In the context of Eris, if an object is fired upward with half the escape velocity, we can use conservation of energy to find how high it will rise:

• Initial total energy (\( E_1 \)) = Kinetic energy + Initial gravitational potential energy
• Final total energy (\( E_2 \)) = Final gravitational potential energy (since kinetic energy is zero at the peak)

By setting these equal (\( E_1 = E_2 \)), we can solve for the maximum height. This ensures that all the initial kinetic energy becomes gravitational potential energy when the object reaches its peak height.

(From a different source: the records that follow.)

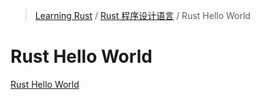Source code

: <!-- Index generated by MDI -->
> [Learning Rust](../../README.md) / [Rust 程序设计语言](../index.md) / Rust Hello World

# Rust Hello World

[Rust Hello World](README.md)
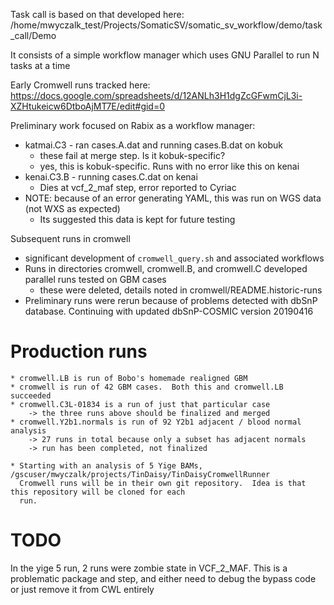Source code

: Task call is based on that developed here:
/home/mwyczalk_test/Projects/SomaticSV/somatic_sv_workflow/demo/task_call/Demo

It consists of a simple workflow manager which uses GNU Parallel to run N tasks at a time

Early Cromwell runs tracked here: https://docs.google.com/spreadsheets/d/12ANLh3H1dgZcGFwmCjL3i-XZHtukeicw6DtboAjMT7E/edit#gid=0

Preliminary work focused on Rabix as a workflow manager:
* katmai.C3 - ran cases.A.dat and running cases.B.dat on kobuk
    * these fail at merge step.  Is it kobuk-specific?
    * yes, this is kobuk-specific.  Runs with no error like this on kenai
* kenai.C3.B - running cases.C.dat on kenai
    * Dies at vcf_2_maf step, error reported to Cyriac
* NOTE: because of an error generating YAML, this was run on WGS data (not WXS as expected)
    * Its suggested this data is kept for future testing

Subsequent runs in cromwell
* significant development of `cromwell_query.sh` and associated workflows
* Runs in directories cromwell, cromwell.B, and cromwell.C developed parallel runs tested on GBM cases
    * these were deleted, details noted in cromwell/README.historic-runs
* Preliminary runs were rerun because of problems detected with dbSnP database.  Continuing with updated dbSnP-COSMIC version 20190416

# Production runs
    * cromwell.LB is run of Bobo's homemade realigned GBM
    * cromwell is run of 42 GBM cases.  Both this and cromwell.LB succeeded
    * cromwell.C3L-01834 is a run of just that particular case
        -> the three runs above should be finalized and merged
    * cromwell.Y2b1.normals is run of 92 Y2b1 adjacent / blood normal analysis
        -> 27 runs in total because only a subset has adjacent normals
        -> run has been completed, not finalized

    * Starting with an analysis of 5 Yige BAMs, /gscuser/mwyczalk/projects/TinDaisy/TinDaisyCromwellRunner
      Cromwell runs will be in their own git repository.  Idea is that this repository will be cloned for each
      run.

# TODO

In the yige 5 run, 2 runs were zombie state in VCF_2_MAF.  This is a problematic package and step, and either need to debug the
bypass code or just remove it from CWL entirely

Gravitational Potential Energy

Gravitational potential energy (GPE) is the energy held by an object because of its position relative to a gravitational source, such as a planet or a moon. The higher an object is located in a gravitational field, the more gravitational potential energy it has. In terms of equations, GPE is given by:

• \[ U = -\frac{GMm}{r} \]

Here, \(U\) represents gravitational potential energy, \(G\) is the universal gravitational constant, \(M\) is the mass of the celestial body, \(m\) is the mass of the object, and \(r\) is the distance from the center of mass (for Eris, \(r = R + h\)).
This formula accounts for how higher altitudes lead to higher GPE, while the negative sign indicates that gravitational forces are attractive. Putting it into practice, when an object is projected with a certain kinetic energy, this energy is transformed into potential energy as it rises until it reaches maximum height, where all kinetic energy is converted into potential energy.